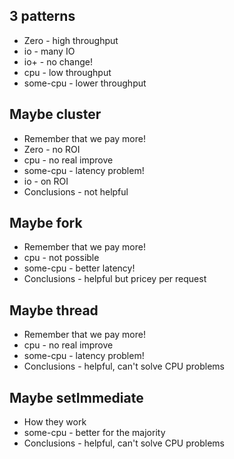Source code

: ## 3 patterns
- Zero - high throughput
- io - many IO
- io+ - no change!
- cpu - low throughput
- some-cpu - lower throughput


## Maybe cluster
- Remember that we pay more!
- Zero - no ROI
- cpu - no real improve
- some-cpu - latency problem!
- io - on ROI
- Conclusions - not helpful

## Maybe fork
- Remember that we pay more!
- cpu - not possible
- some-cpu - better latency!
- Conclusions - helpful but pricey per request

## Maybe thread
- Remember that we pay more!
- cpu - no real improve
- some-cpu - latency problem!
- Conclusions - helpful, can't solve CPU problems

## Maybe setImmediate
- How they work
- some-cpu - better for the majority
- Conclusions - helpful, can't solve CPU problems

....

## What the task requires
With the line containing "- Zero - no ROI" as the first and the last line of the records as the final one, print exactly the lines in that span.

## The answer
- Zero - no ROI
- cpu - no real improve
- some-cpu - latency problem!
- io - on ROI
- Conclusions - not helpful

## Maybe fork
- Remember that we pay more!
- cpu - not possible
- some-cpu - better latency!
- Conclusions - helpful but pricey per request

## Maybe thread
- Remember that we pay more!
- cpu - no real improve
- some-cpu - latency problem!
- Conclusions - helpful, can't solve CPU problems

## Maybe setImmediate
- How they work
- some-cpu - better for the majority
- Conclusions - helpful, can't solve CPU problems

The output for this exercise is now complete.